Ich bin die Puppe, jene boshaft Scheue,

die verschwenderisch nach ihrer Mitte sucht.

Ich bin die Figur aus hauchdünnem Porzellan,

die tausendfach sich selbst zerschlagen.

Ich kann mich fast nie im Ganzen ertragen.

Zu groß die Last meines Zwitterwesen.

Es wiegt zu schwer für ein einziges Leben.

 

Ich muss mich teilen immerzu: Metamorphose!

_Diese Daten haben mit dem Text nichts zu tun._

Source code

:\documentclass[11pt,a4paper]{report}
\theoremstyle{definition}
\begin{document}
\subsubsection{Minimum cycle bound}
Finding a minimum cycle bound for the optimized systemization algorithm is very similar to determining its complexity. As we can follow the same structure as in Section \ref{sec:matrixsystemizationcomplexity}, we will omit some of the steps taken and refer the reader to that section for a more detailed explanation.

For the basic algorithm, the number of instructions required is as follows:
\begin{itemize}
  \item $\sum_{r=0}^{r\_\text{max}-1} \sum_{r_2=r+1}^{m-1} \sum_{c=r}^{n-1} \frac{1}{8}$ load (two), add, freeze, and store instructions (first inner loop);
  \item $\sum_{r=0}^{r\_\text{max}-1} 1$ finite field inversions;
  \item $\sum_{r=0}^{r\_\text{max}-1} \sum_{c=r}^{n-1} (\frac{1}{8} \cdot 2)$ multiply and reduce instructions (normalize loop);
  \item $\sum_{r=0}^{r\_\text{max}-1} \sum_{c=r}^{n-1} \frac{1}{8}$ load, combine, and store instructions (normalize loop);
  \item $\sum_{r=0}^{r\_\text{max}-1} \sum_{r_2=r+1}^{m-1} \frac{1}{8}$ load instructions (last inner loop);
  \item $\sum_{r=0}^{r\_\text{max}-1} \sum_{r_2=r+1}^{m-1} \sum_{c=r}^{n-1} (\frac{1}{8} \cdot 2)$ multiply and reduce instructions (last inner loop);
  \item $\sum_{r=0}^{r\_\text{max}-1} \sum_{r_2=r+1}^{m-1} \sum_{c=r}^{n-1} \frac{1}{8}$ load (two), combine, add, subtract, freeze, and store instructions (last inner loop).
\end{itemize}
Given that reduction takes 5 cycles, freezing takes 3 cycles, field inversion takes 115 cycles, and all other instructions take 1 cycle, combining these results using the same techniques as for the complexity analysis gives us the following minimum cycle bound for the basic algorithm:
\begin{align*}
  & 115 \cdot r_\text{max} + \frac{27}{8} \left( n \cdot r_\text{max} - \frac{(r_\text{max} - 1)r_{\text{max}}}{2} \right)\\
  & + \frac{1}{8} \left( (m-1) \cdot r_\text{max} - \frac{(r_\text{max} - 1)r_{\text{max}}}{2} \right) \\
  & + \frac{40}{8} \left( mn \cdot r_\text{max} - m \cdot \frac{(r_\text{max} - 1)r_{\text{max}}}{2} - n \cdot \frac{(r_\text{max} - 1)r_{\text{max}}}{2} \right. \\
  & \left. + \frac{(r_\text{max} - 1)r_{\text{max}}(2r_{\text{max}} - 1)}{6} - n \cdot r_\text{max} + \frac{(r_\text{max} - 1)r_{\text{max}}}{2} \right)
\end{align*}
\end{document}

Und ich bleibe dennoch eine Obdachlose;

eine ausdruckslose Puppe für mein Herz.

Es bleibt von mir selbst fruchtlos unberührt,

während meine Puppe euch tausendfach verführt.

 

 Fotograf_Clara-Diercks_pixelio.de

 

Ich habe mich für den Schein zerschlagen,

als ein Spielzeug mich dem Schein hingegeben.

Doch wo ist bei alledem

meine Atmung geblieben?

Ich tötete sie, fast nach Belieben,

jeden Tag aufs Neue.

 

Weißt du, worauf ich mich freue?

 

Auf die Metamorphose,

die mir eine höhere Kraft

aus meinen Händen nimmt,

denn ich bin ein gar

stümperhaftes Püppchenkind.

 

Ich war niemals Mann!

Aber ich werde auch niemals Frau!

Ich bin nur ein bizarrer Pfau,

der sich selbst durchschaut hat

und nun kein farbenfrohes Rad

mehr schlagen mag.

 

Wann kommt endlich der Tag

meiner Metamorphose?

 

Duftet der Tod nach einer zarten Alpenrose,

oder wie ein Rehkitz,

welches elternlos im Tannenwald?

Ich wäre jetzt gerne eine Frau;

wäre gerne auf der Stelle uralt.

 

Dann dürfte ich sagen: „Es ist vollbracht!“

Gute Nacht, du glanzvolle Welt!

Hier, nimm meine Puppentracht!

Dann zieht es mich heimwärts

zu meinem Vater.

Danke schön, es war ein lehrreiches Theater.

 

Metamorphose,

mein Leben gleicht einer Zwangsneurose,

dem Hangeln zwischen ungleichen Stühlen,

mit mir als gefallenen Virtuose.

Ich falle zwischen alle Geschlechter,

falle zwischen alle Prinzipien.

Natur, sag muss ich vor dir –

oder du vor mir – niederknien?

 

Ich finde nicht mehr zurück zu mir;

bin gleichzeitig Beutetier und Harpunier.

Bin eine Missgeburt,

die bisweilen glänzt wie ein Rohdiamant.

Doch nirgendwo erspähe ich die Hand,

die den Diamant in seiner Ganzheit

tragen kann…

und dies geht mir schon so….

von Kindesbeinen an.

 

Ich bin ein Zwitterwesen!

Ich will genesen!

 

Drum bitte ich dich, lass mich ein Rehkitz sein,

welches ohne Eltern, ganz verloren und allein

im tiefen Tannenwald dem Tod entgegenhallt.

 

Metamorphose – mir ist so schaurig kalt,

und ich habe die leise Ahnung,

wo die von mir ersehnte Wärme gedeiht…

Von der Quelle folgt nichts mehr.